**Problem to work on**
For each line of the listing below that contains the string "Change", copy the line.

**Material to process**
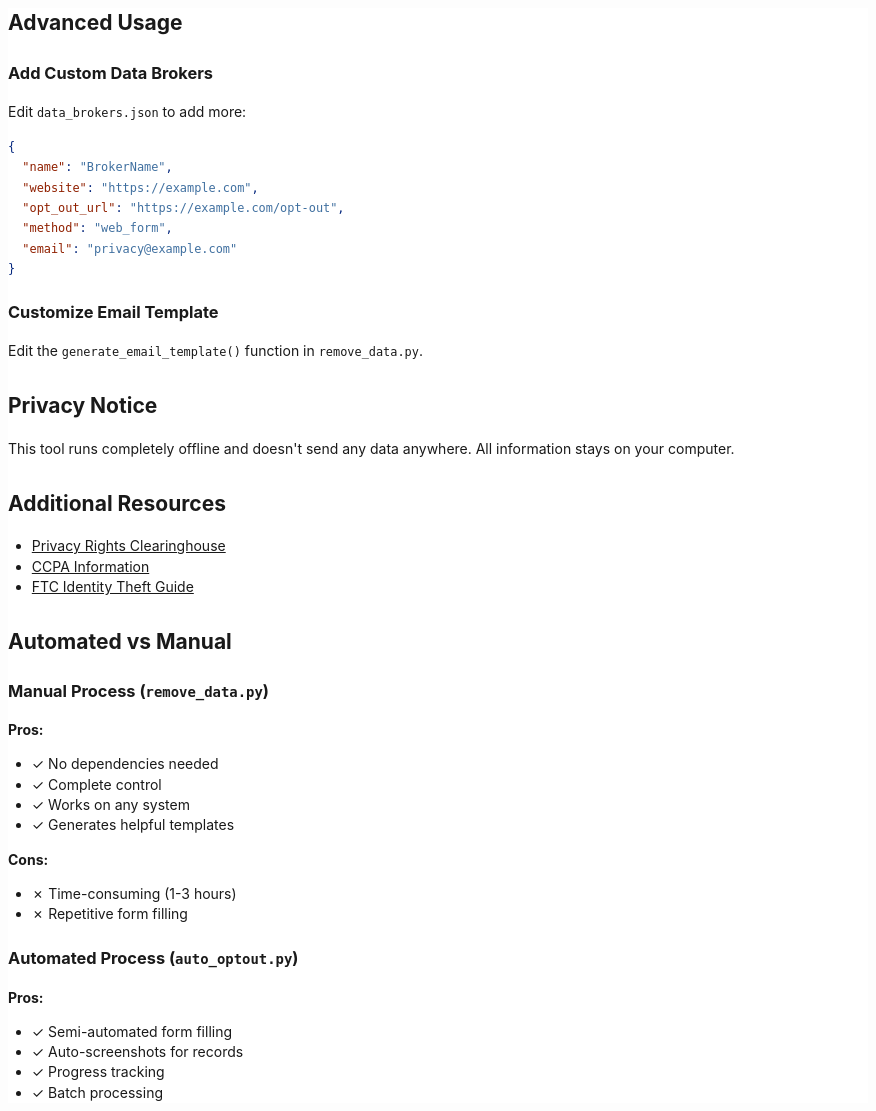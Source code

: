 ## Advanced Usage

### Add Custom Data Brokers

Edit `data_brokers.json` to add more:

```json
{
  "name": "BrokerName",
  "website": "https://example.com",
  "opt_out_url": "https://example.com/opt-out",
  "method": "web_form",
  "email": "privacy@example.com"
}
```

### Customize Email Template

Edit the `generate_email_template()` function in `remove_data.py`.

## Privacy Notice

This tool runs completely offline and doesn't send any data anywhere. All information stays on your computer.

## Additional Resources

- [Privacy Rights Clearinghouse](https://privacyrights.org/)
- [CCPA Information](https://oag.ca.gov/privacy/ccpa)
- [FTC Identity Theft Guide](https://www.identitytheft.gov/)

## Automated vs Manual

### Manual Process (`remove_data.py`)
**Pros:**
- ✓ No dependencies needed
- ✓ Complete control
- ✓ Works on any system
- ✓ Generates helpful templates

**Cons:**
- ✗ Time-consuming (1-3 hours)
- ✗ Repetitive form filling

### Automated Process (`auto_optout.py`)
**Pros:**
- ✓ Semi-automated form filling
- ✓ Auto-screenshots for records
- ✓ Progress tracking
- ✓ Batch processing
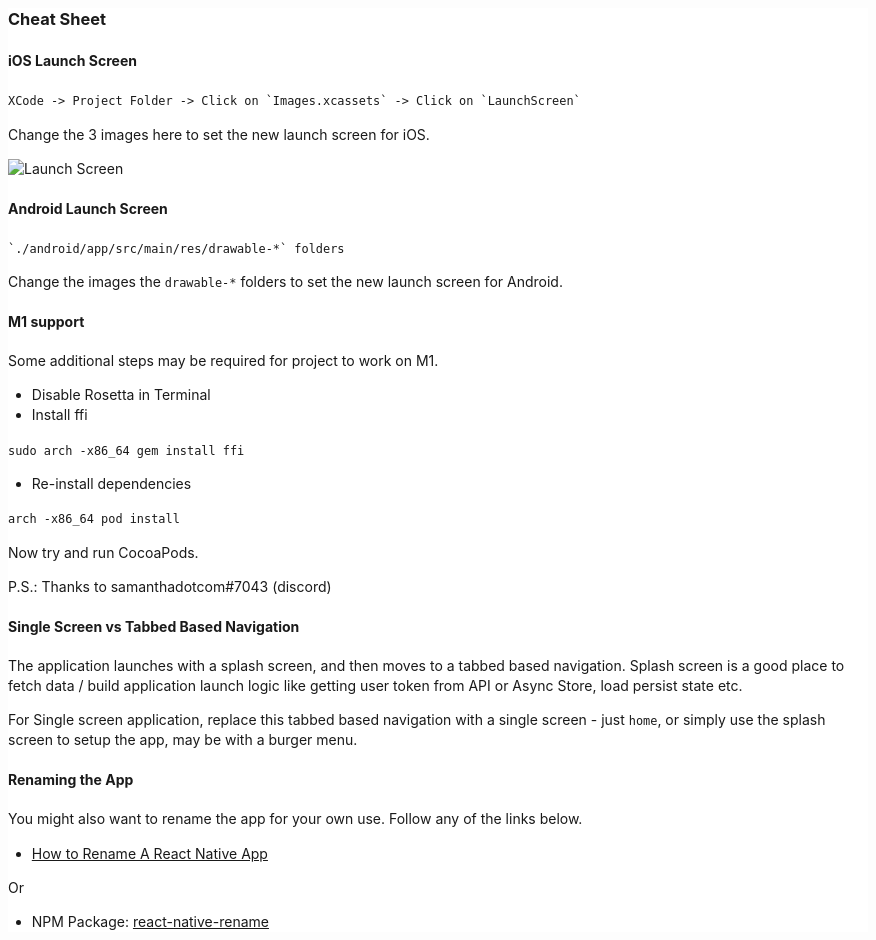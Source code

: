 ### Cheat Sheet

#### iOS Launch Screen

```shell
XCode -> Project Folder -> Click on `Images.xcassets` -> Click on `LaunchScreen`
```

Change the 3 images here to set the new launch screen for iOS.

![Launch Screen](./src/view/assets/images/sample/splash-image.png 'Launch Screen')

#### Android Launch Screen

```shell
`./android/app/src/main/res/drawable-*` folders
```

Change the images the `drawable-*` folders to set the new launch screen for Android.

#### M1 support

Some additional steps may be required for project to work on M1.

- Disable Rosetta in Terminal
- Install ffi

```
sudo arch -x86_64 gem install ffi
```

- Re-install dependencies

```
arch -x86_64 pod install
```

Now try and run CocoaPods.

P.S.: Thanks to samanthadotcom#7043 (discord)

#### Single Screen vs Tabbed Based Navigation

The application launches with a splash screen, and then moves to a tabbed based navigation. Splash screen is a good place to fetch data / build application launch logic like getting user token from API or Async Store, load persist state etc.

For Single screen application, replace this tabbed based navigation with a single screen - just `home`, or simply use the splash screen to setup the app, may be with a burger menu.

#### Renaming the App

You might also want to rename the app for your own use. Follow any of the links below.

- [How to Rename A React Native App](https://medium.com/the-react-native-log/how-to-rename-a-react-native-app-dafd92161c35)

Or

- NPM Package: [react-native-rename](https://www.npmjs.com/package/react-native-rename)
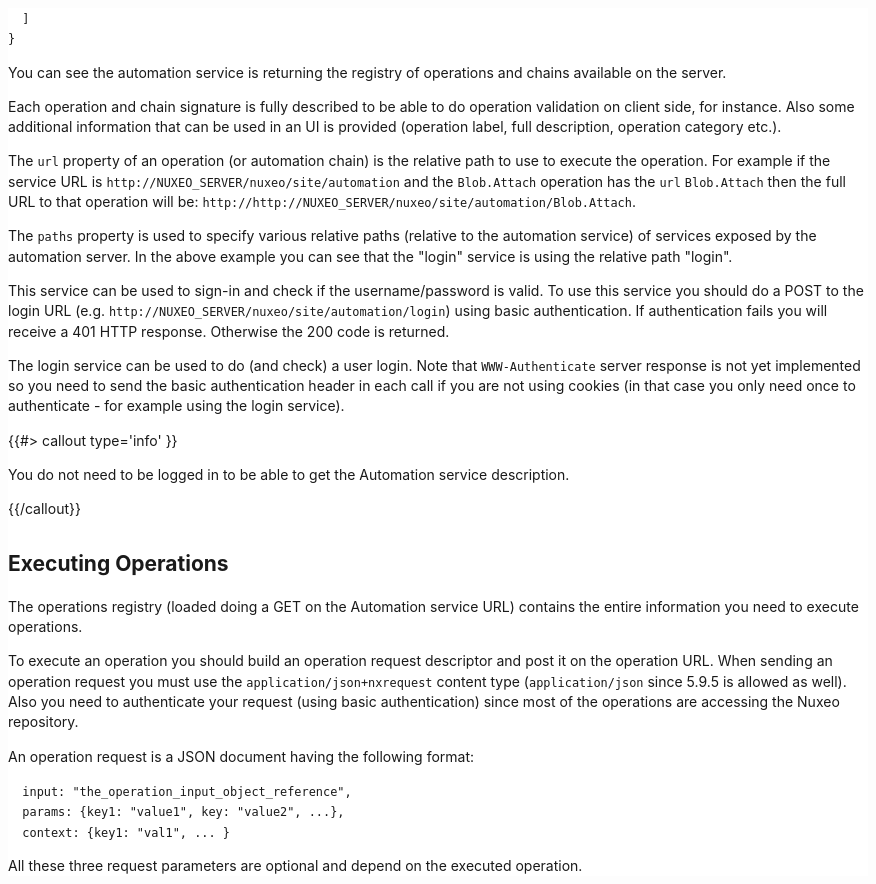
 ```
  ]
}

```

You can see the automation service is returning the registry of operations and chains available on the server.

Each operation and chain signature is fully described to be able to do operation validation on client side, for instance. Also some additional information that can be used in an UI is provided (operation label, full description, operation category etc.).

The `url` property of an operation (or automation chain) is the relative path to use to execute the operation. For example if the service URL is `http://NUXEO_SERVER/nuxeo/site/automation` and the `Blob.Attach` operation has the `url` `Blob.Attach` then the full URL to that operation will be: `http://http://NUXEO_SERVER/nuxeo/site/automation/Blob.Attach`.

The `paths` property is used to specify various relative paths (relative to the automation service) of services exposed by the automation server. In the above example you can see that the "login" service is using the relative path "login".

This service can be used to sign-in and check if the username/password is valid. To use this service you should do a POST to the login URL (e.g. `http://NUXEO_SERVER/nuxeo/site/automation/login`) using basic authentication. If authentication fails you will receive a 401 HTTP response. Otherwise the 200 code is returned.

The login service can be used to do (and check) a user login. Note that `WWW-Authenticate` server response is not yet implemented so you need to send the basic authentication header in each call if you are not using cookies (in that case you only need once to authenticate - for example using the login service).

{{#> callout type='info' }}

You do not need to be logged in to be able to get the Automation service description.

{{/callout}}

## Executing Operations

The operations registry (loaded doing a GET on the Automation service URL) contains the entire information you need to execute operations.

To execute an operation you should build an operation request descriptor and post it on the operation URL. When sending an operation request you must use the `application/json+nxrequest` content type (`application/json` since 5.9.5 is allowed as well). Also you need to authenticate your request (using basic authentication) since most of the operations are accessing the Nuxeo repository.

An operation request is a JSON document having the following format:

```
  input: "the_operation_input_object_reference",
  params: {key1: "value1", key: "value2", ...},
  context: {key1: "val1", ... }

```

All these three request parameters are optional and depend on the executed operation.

---

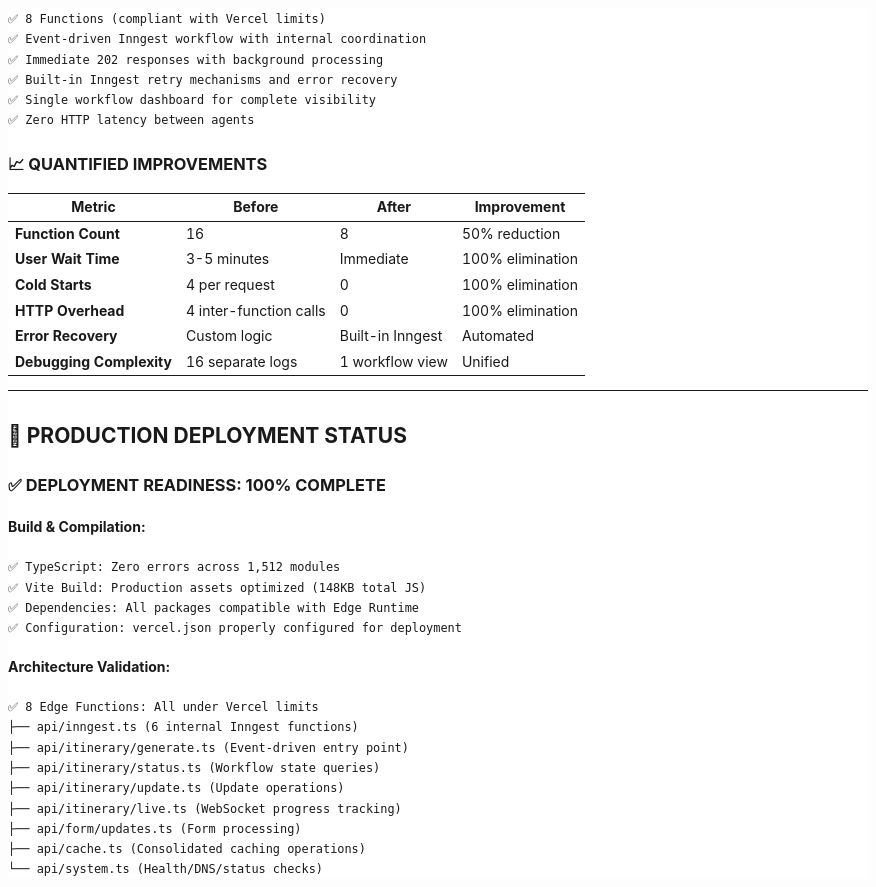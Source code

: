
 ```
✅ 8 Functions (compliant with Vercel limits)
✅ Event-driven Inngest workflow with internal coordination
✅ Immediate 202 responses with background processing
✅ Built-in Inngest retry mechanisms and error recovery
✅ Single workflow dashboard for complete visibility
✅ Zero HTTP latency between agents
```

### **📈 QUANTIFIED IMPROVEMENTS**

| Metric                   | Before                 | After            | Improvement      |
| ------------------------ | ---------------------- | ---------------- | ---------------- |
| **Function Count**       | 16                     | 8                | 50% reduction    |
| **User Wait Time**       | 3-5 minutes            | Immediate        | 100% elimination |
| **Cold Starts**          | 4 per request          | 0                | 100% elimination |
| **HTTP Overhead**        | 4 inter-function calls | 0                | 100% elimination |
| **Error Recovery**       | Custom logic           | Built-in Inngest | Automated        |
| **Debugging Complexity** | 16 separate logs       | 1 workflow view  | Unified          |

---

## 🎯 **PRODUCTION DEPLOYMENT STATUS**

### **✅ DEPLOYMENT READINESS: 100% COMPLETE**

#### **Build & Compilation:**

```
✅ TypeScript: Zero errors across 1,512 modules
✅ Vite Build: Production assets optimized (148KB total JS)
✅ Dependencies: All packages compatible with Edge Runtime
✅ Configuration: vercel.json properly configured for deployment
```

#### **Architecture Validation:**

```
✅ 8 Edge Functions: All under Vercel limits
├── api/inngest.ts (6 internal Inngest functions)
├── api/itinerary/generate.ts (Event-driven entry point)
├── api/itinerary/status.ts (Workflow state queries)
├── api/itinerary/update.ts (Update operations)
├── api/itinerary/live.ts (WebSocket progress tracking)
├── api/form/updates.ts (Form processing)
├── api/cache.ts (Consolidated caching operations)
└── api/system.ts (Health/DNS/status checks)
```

**Exercise response**
Change the 3 images here to set the new launch screen for iOS.
Change the images the `drawable-*` folders to set the new launch screen for Android.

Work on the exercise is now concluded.